(Records from a data collection)
^^^^^^^^

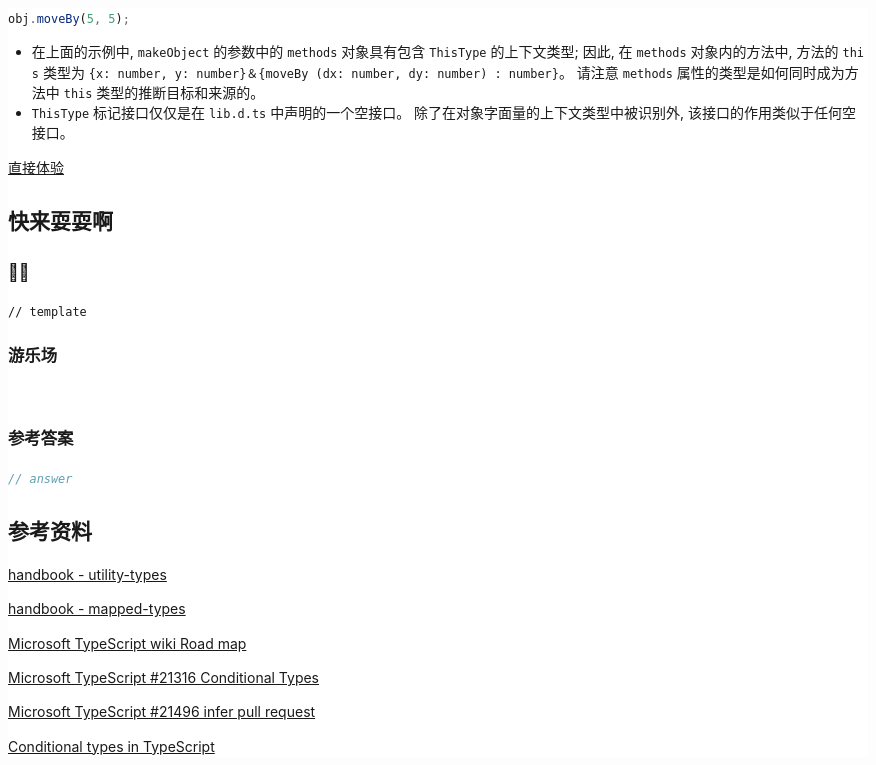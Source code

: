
 ```ts
obj.moveBy(5, 5);

```

- 在上面的示例中, `makeObject` 的参数中的 `methods` 对象具有包含 `ThisType` 的上下文类型; 因此, 在 `methods` 对象内的方法中, 方法的 `this` 类型为 `{x: number, y: number}＆{moveBy (dx: number, dy: number) : number}`。 请注意 `methods` 属性的类型是如何同时成为方法中 `this` 类型的推断目标和来源的。
- `ThisType` 标记接口仅仅是在 `lib.d.ts` 中声明的一个空接口。 除了在对象字面量的上下文类型中被识别外, 该接口的作用类似于任何空接口。

[直接体验](https://www.typescriptlang.org/play/#code/PTAEBUAsEsGdwJ4AcCmAoNJQGED2BbJaAGxVAHdoAXSUAWjoDtcBJQ46AY2qjgyuRkA8gCMAVik5UAIilicATtCRVcCgDzSANKACyAPlABeUAG80oS6AAmAQyq2A-AC5Q0gNwWr+FDVzXYFz1QADIIGHhBTVC9fXdLLERUUFwAM1AAcho4DNBoRlAfPwC82DcY3TQAXwxUgFdGKWhcAvxbAGsUUQkpTR0DAAprOU5XbskZEaUVNT7YgEpXaQqzL0tSKht7W1dccQnjGxGAOjsHUAAfC7MqzytQDcLfSH9YXf2pQ+H5Y6KXkquNzuVgUvjqCgKplAxxhZ1sOhhv2er1AVVAtjKyzCuk8NTQjz2YkObU64ykA3M9zhrihAA9XAAGHQIRmorRrJ7FN6re73fC4ABuKAAQgghvTQIw6vgRCgFDprCzJdLZQp5jzeZrsrBjrTQABqEzWWnxUBYADKVAULQA5sQEKABKhrI6IhzNZZtccHYabAhTRarbb7Y7BC7te6rDV7jUqvNPGhCbrDgBGBmeJMOkwAJnTifEv0FIrFAFYdCX40A)


## 快来耍耍啊

### 🌰🌰



```
// template
```

### 游乐场

<br />

<Editor
  value='// enjoy yourself'
/>

### 参考答案

```ts
// answer
```

## 参考资料

[handbook - utility-types](https://www.typescriptlang.org/docs/handbook/utility-types.html)

[handbook - mapped-types](https://www.typescriptlang.org/docs/handbook/advanced-types.html#mapped-types)

[Microsoft TypeScript wiki Road map](https://github.com/Microsoft/TypeScript/wiki/Roadmap)

[Microsoft TypeScript #21316 Conditional Types](https://github.com/Microsoft/TypeScript/pull/21316)

[Microsoft TypeScript #21496 infer pull request](https://github.com/Microsoft/TypeScript/pull/21496)

[Conditional types in TypeScript](https://artsy.github.io/blog/2018/11/21/conditional-types-in-typescript/)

^^^^^^^^

Brief: Scan the records above, then copy out each line that mentions "github".

Result of the task:
[Microsoft TypeScript wiki Road map](https://github.com/Microsoft/TypeScript/wiki/Roadmap)
[Microsoft TypeScript #21316 Conditional Types](https://github.com/Microsoft/TypeScript/pull/21316)
[Microsoft TypeScript #21496 infer pull request](https://github.com/Microsoft/TypeScript/pull/21496)
[Conditional types in TypeScript](https://artsy.github.io/blog/2018/11/21/conditional-types-in-typescript/)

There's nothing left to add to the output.